MilesBetter

A wellness app for HGV drivers, designed to help improve fitness, nutrition and mental health whilst on the road.

01. Project Overview

HGV drivers face unique health challenges that most consumer wellness apps fail to address. MilesBetter explores how a simple, accessible, and offline-friendly experience could support drivers’ mental health, physical activity, and nutrition without adding friction to their daily routine.

Role:

End to end design of the app

Team:

Solo project

Figma, Procreate, Photoshop, Illustrator

Tools:

02. Problem and Goal

Problem:

HGV drivers experience long, sedentary working hours, limited access to healthy food and fitness facilities, and social isolation. Most existing wellness apps are not designed for on-the-road use, making them impractical, overly complex, or inaccessible during long shifts.

Goals:

To design a simple, driver-first wellness app that fits into the realities of long-haul driving — supporting mental health, fitness, and nutrition with minimal friction, whether drivers are online or offline.

Key goals included:

  • Fast, low-effort onboarding via voice or text

  • A clear wellness dashboard for fitness and nutrition insights

  • Social connection through a buddy network

  • Reliable offline support for drivers on the move

03.Core challenges and Soloutions

Health & Well-Being is Hard to Maintain on the Road

Challenge
HGV drivers spend long hours sedentary, with irregular access to healthy food, exercise, or mental wellness support — contributing to fatigue and poor lifestyle outcomes.

Solution
Designed a holistic wellness framework tailored to life on the road, integrating tailored fitness prompts, nutrition guidance, mood tracking, and micro-break routines that fit into unpredictable schedules.
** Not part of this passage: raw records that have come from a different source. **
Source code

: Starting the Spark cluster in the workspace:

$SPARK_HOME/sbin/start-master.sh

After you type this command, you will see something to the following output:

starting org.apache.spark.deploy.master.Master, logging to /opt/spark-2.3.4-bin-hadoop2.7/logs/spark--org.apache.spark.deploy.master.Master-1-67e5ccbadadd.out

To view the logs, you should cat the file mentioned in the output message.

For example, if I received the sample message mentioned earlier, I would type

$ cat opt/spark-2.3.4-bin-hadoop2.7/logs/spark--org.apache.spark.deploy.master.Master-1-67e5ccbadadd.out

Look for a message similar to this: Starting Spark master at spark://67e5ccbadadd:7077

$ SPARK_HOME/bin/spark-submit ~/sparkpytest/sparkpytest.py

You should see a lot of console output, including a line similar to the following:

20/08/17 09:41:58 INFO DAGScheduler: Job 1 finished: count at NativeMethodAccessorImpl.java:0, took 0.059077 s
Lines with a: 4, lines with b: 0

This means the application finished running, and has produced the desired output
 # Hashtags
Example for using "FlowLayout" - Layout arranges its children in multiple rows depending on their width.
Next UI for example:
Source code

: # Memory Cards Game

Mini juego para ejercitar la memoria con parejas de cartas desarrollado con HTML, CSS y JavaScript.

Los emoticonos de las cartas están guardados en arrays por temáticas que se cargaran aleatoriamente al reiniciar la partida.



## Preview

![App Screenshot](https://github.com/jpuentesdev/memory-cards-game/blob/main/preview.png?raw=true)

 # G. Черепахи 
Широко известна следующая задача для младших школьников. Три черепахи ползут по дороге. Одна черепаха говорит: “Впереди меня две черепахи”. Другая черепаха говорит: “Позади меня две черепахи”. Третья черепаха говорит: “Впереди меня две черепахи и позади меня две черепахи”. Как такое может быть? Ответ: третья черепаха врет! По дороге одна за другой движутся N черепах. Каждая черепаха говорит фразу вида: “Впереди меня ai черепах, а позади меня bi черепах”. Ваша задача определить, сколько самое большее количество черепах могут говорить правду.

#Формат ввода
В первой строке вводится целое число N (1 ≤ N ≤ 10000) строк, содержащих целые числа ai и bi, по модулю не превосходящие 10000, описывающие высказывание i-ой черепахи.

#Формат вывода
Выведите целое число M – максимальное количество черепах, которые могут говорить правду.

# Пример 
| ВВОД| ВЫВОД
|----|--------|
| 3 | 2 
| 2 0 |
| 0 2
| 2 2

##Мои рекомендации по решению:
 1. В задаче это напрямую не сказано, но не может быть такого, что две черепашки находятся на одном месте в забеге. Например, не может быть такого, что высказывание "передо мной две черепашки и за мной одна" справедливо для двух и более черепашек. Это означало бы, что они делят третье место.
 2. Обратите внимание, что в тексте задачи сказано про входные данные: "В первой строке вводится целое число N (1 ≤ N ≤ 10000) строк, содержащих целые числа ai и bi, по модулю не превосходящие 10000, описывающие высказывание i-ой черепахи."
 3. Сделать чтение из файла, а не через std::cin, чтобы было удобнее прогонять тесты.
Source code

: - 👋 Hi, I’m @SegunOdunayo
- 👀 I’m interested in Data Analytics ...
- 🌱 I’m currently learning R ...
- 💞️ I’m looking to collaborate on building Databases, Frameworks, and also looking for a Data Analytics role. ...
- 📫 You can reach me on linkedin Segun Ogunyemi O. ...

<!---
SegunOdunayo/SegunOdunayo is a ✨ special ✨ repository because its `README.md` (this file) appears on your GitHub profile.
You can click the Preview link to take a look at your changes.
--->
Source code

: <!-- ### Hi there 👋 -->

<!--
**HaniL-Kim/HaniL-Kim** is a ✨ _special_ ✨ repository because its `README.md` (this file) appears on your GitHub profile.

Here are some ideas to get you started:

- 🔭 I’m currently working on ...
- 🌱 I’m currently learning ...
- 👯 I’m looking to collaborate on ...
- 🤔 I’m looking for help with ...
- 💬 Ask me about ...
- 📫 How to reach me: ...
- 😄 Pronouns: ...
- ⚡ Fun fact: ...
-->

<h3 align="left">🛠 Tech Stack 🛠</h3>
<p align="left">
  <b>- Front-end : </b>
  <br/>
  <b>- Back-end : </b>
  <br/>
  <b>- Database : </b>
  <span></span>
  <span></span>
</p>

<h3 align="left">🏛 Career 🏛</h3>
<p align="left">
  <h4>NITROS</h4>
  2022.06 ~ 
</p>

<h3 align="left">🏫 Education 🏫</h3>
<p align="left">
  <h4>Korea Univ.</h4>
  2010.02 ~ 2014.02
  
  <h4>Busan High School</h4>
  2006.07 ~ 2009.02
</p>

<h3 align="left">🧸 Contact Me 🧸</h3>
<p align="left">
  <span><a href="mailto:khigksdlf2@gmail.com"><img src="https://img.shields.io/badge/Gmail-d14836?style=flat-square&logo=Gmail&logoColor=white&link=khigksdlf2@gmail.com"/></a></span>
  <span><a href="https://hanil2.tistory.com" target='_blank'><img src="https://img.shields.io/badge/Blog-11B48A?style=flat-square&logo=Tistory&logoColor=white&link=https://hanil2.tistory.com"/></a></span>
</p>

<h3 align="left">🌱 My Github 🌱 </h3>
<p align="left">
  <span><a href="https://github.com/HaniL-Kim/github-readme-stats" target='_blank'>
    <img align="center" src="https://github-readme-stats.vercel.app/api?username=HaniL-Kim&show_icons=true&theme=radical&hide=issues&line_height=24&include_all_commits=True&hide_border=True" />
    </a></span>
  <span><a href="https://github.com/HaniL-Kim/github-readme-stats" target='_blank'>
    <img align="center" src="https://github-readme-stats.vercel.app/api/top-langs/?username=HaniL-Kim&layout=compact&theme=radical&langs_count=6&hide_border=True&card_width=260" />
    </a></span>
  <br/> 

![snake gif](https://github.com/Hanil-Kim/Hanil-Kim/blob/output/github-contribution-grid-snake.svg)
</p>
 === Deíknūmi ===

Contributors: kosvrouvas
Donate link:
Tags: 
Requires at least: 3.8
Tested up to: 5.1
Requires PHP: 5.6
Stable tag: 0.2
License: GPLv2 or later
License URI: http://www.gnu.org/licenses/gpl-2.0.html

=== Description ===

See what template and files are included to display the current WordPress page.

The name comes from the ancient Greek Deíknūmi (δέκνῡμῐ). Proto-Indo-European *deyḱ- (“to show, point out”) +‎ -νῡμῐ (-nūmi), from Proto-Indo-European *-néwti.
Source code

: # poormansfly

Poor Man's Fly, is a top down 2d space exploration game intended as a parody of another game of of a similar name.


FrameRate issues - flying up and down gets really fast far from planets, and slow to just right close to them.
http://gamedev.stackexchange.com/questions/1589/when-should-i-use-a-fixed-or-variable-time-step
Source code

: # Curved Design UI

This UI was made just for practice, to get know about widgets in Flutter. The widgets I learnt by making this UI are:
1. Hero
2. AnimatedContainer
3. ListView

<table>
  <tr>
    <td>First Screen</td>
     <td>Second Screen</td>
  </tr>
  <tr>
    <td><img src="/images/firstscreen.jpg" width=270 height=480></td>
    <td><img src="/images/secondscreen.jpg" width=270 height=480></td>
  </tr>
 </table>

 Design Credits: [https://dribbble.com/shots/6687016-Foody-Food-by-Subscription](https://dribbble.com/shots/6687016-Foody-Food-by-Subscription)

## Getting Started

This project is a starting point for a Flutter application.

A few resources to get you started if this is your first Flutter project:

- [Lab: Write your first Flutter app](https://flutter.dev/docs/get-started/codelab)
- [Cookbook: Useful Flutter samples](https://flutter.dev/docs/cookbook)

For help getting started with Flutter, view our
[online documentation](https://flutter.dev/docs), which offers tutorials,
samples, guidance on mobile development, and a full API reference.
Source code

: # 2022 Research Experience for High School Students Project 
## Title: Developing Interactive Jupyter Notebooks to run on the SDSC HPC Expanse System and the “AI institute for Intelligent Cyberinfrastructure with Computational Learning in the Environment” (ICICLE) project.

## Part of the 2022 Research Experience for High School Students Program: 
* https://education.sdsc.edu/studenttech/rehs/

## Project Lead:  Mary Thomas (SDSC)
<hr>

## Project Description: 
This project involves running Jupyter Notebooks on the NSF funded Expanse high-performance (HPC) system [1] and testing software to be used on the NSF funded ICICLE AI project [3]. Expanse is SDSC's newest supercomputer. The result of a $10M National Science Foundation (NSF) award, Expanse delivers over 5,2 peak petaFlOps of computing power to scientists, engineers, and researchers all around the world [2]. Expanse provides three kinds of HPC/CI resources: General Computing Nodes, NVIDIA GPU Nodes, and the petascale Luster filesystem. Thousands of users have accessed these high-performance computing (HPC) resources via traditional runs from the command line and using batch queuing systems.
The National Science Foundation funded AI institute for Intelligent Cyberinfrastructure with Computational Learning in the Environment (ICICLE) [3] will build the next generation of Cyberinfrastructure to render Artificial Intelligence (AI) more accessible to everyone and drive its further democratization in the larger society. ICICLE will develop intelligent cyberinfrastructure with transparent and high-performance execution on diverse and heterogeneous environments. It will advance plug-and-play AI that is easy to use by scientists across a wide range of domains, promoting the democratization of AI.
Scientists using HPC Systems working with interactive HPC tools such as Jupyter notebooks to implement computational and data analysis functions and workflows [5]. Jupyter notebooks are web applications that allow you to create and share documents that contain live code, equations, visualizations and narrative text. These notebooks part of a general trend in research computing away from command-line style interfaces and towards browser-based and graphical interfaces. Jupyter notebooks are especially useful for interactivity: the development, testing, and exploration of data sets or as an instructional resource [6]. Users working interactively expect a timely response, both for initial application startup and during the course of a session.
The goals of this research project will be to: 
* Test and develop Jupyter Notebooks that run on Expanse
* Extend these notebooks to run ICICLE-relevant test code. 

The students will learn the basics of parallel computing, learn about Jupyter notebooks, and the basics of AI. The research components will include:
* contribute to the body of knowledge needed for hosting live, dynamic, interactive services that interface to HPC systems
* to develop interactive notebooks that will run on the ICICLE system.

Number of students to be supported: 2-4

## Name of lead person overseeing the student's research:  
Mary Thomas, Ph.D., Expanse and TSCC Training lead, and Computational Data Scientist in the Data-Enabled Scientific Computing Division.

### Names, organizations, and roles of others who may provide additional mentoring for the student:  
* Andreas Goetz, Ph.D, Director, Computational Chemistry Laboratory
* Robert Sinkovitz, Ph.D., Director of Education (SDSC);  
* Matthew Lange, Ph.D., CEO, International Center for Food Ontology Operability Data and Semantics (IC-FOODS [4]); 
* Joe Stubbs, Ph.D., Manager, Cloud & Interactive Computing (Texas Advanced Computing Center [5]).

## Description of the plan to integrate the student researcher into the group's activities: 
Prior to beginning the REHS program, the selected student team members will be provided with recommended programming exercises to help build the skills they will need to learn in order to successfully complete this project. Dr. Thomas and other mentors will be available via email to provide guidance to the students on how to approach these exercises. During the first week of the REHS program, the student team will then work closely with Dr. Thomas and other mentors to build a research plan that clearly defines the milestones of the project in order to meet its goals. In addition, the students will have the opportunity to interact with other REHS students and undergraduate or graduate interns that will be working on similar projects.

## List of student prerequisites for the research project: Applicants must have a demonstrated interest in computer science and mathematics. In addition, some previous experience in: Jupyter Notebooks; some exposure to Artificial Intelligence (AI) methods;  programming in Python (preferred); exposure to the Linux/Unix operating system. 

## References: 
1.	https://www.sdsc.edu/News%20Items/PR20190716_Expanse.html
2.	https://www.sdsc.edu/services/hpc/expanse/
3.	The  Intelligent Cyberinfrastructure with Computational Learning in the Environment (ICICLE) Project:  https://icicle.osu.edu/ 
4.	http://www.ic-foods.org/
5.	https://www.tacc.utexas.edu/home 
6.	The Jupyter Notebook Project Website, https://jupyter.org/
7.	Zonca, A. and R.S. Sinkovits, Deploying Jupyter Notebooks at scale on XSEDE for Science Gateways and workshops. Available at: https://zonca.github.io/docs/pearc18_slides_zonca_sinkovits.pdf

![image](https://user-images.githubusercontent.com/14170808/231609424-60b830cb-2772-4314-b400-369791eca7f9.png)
Existing Wellness Tools Don’t Fit Mobile Work Rhythms

Challenge
Generic wellness apps often assume daily routines or gym access — which don’t align with drivers whose schedules are irregular and location-variable.

Solution
Created bite-sized interactions and flexible logging that can be completed in short intervals without requiring continuous connectivity or fixed routines.

Drivers Lack Motivation from Static Goals

Challenge
Traditional apps rely on generic habit loops that fail to motivate sustained use — especially for users whose wellness isn’t tied to structured environments.

Solution
Built dynamic milestone systems and contextual nudges that reward incremental wins (e.g., hydration streaks, short walks, breathing breaks), helping drivers feel progress even in small daily increments.

Wellness Must Feel Practical, Not Penalty-Driven

Challenge
Users disengage when apps emphasise deficits (e.g., “You’re behind on goals”), especially when life circumstances make consistent performance unrealistic.

Solution
Crafted a supportive tone and feedback system focused on encouragement, resilience, and choice — celebrating participation rather than penalising inconsistency.

04. Process

  1. Information architecture mapping

  2. Wireframing & iteration

  3. Safeguarding integration

  4. Visual system & UI refinement

05. Impact

Core product flows.

06. Learnings

Designing for low tech-confidence requires radical simplicity.
Many HGV drivers are not early adopters of wellness apps. Navigation, language, and onboarding needed to be stripped back and practical rather than aspirational or trend-led.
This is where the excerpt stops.